I've removed your duplicate post, you forgot a quote tag, so that's why the post messed up.
I see your point. Determining if a field value is null wasn't a trivial task though in 1.0.2005.1 it is, which indeed could help improve the lazy loading code. I'll see how I can improve the templates with this. It's not that trivial, as a change like this can break applications, I've to see if it will break applications and if it will, I won't make the change until v2.0
If we're talking about value types, then you're write. Without wrapping the value type in a reference type (which, even with generics, is always clumsy) you can't have null. However, the ORM'ed objects are reference types and reference types can be null.
Ok, I thought you were talking about the FK fields, not the references.

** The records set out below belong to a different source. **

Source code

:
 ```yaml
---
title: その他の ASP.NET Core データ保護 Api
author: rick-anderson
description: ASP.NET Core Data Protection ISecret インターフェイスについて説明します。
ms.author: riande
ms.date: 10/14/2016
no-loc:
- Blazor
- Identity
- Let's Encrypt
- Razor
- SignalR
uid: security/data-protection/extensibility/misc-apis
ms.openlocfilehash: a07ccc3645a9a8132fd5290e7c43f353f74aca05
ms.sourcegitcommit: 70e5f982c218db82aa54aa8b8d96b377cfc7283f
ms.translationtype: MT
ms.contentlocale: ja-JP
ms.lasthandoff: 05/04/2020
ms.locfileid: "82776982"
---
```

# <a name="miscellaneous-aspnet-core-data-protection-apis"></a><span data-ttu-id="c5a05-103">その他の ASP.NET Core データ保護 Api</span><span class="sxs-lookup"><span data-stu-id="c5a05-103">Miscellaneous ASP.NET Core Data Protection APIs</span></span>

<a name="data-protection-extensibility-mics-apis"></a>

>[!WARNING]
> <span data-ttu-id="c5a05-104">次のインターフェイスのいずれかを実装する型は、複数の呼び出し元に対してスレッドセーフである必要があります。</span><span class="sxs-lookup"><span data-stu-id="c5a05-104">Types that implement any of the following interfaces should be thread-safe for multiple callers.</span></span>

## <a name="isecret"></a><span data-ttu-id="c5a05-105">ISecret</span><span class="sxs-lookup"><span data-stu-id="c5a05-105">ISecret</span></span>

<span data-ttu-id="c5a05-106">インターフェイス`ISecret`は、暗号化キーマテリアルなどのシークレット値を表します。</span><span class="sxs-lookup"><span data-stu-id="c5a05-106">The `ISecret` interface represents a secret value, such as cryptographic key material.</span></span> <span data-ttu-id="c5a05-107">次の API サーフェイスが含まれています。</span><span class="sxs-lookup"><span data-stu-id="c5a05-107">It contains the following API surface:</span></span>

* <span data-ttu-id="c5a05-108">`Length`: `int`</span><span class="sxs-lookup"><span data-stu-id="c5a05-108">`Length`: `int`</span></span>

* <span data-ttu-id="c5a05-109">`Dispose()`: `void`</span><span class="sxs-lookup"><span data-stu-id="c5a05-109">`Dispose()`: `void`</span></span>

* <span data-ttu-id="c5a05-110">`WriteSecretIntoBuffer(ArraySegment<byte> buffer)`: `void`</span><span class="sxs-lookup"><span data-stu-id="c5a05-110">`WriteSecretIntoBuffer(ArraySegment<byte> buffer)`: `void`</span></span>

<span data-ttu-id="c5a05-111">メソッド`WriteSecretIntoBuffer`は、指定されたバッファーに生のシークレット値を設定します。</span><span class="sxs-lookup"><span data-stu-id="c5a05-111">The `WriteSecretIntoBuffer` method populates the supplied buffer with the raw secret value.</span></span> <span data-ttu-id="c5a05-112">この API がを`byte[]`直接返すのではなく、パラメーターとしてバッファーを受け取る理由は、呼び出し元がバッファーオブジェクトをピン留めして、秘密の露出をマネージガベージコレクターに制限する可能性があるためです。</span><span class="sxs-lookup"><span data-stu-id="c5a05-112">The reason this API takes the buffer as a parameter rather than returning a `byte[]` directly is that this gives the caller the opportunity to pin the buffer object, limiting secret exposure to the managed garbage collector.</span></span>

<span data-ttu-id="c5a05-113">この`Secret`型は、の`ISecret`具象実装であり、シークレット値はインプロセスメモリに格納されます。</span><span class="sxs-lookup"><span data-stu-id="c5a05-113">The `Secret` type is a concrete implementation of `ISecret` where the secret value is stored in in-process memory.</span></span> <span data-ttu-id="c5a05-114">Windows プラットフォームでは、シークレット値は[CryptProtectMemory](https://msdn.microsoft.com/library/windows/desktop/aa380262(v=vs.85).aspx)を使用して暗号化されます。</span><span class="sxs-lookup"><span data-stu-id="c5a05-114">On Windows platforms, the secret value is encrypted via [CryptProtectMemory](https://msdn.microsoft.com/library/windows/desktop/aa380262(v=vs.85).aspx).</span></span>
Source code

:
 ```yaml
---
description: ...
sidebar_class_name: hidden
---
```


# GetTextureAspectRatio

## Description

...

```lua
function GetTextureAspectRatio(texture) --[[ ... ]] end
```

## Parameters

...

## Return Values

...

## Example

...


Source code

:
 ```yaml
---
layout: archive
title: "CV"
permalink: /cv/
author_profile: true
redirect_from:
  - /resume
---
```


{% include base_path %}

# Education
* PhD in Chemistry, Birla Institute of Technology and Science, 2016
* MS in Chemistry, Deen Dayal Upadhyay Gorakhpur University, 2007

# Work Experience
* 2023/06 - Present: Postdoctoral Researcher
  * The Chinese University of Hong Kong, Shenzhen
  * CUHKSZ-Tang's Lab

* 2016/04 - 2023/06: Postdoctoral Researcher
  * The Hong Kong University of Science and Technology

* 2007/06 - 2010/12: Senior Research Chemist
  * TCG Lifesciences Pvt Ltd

By default, a new entity is returned if the lazy loading doesn't find a related entity. This was initially the case and is never changed as that would break existing code. Instead, a preference is added which controls this. If you go into the preferences of the designer, you'll find under task performers: 'LazyLoadingWithoutResultReturnsNew', which is default set to true. Set it to false, and you'll get 'null' instead of a new entity if hte lazy loading fails.
This setting is inherited by a new project, so if you already have an existing project (as you do), open the project properties as well, and set the property LazyLoadingWithoutResultReturnsNew to false there as well.
Regenerate the code and you'll now get null instead of a new entity.